Far away from the urban bustle lies Blossom Music Center, The Cleveland Orchestra’s summer home, a natural amphitheater situated within the Cuyahoga Valley National Park. The weather gods co-operated amply Saturday evening, and the picturesque setting was made all the more so by an enticing program with Gustavo Gimeno at the podium. Currently principal conductor of the Orchestre Philharmonique du Luxembourg, Gimeno’s return Cleveland engagement was well-received in repertoire that played to his strengths: an eclectic selection, with a clear bent towards his home country of Spain.

Gustavo Gimeno © Marco Borggreve
Gustavo Gimeno
© Marco Borggreve

Blossom audiences were transported to the Iberian Peninsula from the opening, a raucous account of Ravel’s Alborada del gracioso. Beginning unassumingly in the pizzicato strings, the primary themes were finely presented in the winds and the orchestra quickly swelled to great vigor, the castanets adding a quintessentially Spanish shading. A mysterious central section offered some contrast and did little to detract from the overall kinetic energy Gimeno brought forth.

The balance of the first half was filled by Lalo’s Cello Concerto in D minor, shifting the spotlight to soloist Johannes Moser. After a declamatory introduction in the orchestra, Moser’s dark-hued entrance was grounded in the cello's low register, and he maintained an intensely lyrical tone even while sailing through the rapid scales and other technical demands of the movement. Mournful strings opened the central slow movement, and Moser’s lines were equally elegiac, displaying the beauty of his instrument. A quicksilver scherzo of sorts was subsumed within the movement, giving the work a larger, nearly symphony dimension, and perhaps echoing what Tchaikovsky did in the analogous movement of his First Piano Concerto, written just one year prior. Beginning with a stately monologue in the cello over a drone (as indeed, all movements in this concerto began slowly), the finale accelerated in due course towards a lively and spirited conclusion.

Following intermission, Gimeno turned attention to suites from two particularly colorful ballet scores. Instead of Falla’s orchestral version of El amor brujo, Gimeno offered his own suite of some seven excerpts, slightly and thoughtfully reordered, and compacted to about fifteen minutes. While much of works’ essential character and important moments were nonetheless preserved, it still felt a bit too cut-and-paste, and one wished more ambitious programming allowed for the longer work as envisioned by the composer.

Still, this did little to detract from the orchestra’s unmistakably Spanish playing, apparent from the first bars of the boisterous “Introducción y Escena”. In contrast to the score’s orchestral brilliance, the harp and piano added some darker colorings to “En la cueva", while “Danza del terror” was marked by the virtuosity of rapidly repeated notes in the trumpet. “Pantomima” began in a brassy rambunctiousness that was later distilled to graceful solo passages from principal cello Mark Kosower and concertmaster Peter Otto.

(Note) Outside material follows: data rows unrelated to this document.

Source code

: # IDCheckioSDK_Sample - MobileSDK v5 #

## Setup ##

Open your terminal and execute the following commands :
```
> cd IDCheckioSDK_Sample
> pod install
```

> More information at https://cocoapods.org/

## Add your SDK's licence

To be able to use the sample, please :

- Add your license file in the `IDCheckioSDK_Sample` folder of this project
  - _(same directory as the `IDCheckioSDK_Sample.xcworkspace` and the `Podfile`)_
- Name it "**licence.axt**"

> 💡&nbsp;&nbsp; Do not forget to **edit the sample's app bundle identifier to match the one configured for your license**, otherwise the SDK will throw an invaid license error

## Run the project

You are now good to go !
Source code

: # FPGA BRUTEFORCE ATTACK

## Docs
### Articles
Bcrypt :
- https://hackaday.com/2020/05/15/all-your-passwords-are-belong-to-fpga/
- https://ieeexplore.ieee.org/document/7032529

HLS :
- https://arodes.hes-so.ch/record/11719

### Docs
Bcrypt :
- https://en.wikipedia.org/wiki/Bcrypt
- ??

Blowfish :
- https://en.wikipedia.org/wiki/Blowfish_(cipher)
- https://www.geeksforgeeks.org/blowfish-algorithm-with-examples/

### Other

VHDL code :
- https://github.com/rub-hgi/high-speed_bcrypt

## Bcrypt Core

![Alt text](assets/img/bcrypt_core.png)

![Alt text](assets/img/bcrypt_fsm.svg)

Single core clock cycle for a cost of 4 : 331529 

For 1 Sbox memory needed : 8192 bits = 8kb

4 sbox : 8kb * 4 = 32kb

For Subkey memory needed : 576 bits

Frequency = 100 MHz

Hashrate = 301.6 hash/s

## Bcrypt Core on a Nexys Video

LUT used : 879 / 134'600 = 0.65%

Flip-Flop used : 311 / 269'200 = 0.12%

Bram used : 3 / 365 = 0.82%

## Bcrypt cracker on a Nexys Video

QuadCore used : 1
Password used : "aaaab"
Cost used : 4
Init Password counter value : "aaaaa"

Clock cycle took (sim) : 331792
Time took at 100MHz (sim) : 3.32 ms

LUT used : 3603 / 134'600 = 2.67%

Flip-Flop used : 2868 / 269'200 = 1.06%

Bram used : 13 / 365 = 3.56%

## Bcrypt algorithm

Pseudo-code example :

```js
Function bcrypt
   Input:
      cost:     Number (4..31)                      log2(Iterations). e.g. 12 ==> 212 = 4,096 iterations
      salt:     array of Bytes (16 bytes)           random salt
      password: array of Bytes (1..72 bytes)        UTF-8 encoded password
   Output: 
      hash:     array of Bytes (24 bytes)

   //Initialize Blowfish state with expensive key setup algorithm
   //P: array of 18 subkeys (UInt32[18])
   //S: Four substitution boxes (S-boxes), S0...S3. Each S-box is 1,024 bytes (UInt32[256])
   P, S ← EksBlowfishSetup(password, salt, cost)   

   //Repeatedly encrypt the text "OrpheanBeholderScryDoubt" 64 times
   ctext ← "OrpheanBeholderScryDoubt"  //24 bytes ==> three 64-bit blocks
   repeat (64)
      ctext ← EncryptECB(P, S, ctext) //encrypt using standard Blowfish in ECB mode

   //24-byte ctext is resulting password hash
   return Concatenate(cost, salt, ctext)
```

For maximum audience impact, Gimeno’s suite aptly closed with the durable “Danza ritual del fuego”, and a sinewy oboe line from Frank Rosenwein built matters to a conclusion clearly calculated to pack a punch.

Another work deeply steeped in folklore, this time from the other end of the European continent, closed the program, namely, Stravinsky’s Firebird, presented in its familiar 1919 suite. Ominously beginning in the low strings, the weight of the brass hinted early on at the work’s massive scale. The more lively “Dance of the Firebird” vividly brought to life the fluttering of the titular avian, while “Round Dance of the Princesses” exuded an ineffably sweet innocence in the winds. “Infernal Dance of Kashcheï” began abruptly and was given with a menacing intensity and some particularly impressive playing in the percussion (a section to which Gimeno was perhaps able to offer a unique insight, having previously served as principal percussionist of the Royal Concertgebouw Orchestra for over decade). A much-needed respite was found in the “Berceuse”, with a meandering line in the bassoon grounded by the harp’s ostinato. The music became barely audible until the mellifluous horn solo emerged from the ashes, signaling the finale’s glorious rebirth, shimmering and radiant.